For this exercise, retype each line of the material below verbatim and omit any picture.

════════════════════

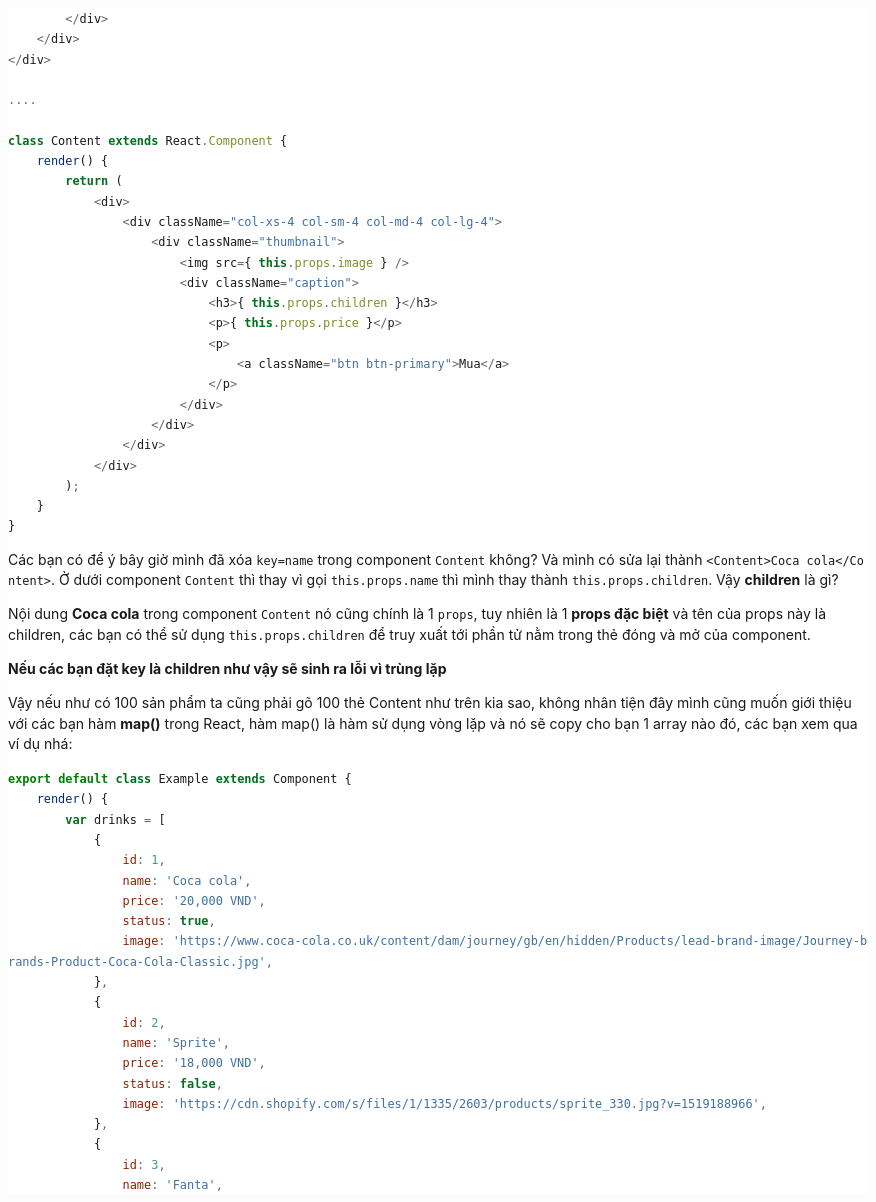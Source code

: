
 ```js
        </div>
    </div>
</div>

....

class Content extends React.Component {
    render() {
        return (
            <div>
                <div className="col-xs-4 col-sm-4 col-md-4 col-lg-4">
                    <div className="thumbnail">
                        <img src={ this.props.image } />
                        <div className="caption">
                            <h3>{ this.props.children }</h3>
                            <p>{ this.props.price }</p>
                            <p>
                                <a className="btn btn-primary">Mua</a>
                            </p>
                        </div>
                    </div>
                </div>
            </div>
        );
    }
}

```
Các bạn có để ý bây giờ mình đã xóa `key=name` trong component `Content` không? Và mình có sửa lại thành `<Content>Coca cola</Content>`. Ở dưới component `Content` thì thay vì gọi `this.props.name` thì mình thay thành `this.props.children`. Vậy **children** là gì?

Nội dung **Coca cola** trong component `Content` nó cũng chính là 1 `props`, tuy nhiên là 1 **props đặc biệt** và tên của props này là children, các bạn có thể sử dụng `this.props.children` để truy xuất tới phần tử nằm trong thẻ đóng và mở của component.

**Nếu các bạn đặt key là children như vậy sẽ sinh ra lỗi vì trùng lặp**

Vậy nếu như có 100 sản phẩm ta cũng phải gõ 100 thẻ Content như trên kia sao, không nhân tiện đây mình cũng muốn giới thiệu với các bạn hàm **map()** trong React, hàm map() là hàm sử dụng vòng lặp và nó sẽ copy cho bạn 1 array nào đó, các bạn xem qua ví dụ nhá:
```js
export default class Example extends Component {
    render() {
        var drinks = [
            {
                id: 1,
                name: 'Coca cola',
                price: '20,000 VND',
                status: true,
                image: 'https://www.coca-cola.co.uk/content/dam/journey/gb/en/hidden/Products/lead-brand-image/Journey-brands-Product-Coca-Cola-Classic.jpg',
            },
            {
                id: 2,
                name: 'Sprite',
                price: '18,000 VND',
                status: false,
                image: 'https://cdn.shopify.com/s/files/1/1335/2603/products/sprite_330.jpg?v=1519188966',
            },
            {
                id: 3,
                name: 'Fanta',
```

════════════════════

TASK SOLUTION:
Source code

:
 ```js
        </div>
    </div>
</div>

....

class Content extends React.Component {
    render() {
        return (
            <div>
                <div className="col-xs-4 col-sm-4 col-md-4 col-lg-4">
                    <div className="thumbnail">
                        <img src={ this.props.image } />
                        <div className="caption">
                            <h3>{ this.props.children }</h3>
                            <p>{ this.props.price }</p>
                            <p>
                                <a className="btn btn-primary">Mua</a>
                            </p>
                        </div>
                    </div>
                </div>
            </div>
        );
    }
}

```
Các bạn có để ý bây giờ mình đã xóa `key=name` trong component `Content` không? Và mình có sửa lại thành `<Content>Coca cola</Content>`. Ở dưới component `Content` thì thay vì gọi `this.props.name` thì mình thay thành `this.props.children`. Vậy **children** là gì?

Nội dung **Coca cola** trong component `Content` nó cũng chính là 1 `props`, tuy nhiên là 1 **props đặc biệt** và tên của props này là children, các bạn có thể sử dụng `this.props.children` để truy xuất tới phần tử nằm trong thẻ đóng và mở của component.

**Nếu các bạn đặt key là children như vậy sẽ sinh ra lỗi vì trùng lặp**

Vậy nếu như có 100 sản phẩm ta cũng phải gõ 100 thẻ Content như trên kia sao, không nhân tiện đây mình cũng muốn giới thiệu với các bạn hàm **map()** trong React, hàm map() là hàm sử dụng vòng lặp và nó sẽ copy cho bạn 1 array nào đó, các bạn xem qua ví dụ nhá:
```js
export default class Example extends Component {
    render() {
        var drinks = [
            {
                id: 1,
                name: 'Coca cola',
                price: '20,000 VND',
                status: true,
                image: 'https://www.coca-cola.co.uk/content/dam/journey/gb/en/hidden/Products/lead-brand-image/Journey-brands-Product-Coca-Cola-Classic.jpg',
            },
            {
                id: 2,
                name: 'Sprite',
                price: '18,000 VND',
                status: false,
                image: 'https://cdn.shopify.com/s/files/1/1335/2603/products/sprite_330.jpg?v=1519188966',
            },
            {
                id: 3,
                name: 'Fanta',
```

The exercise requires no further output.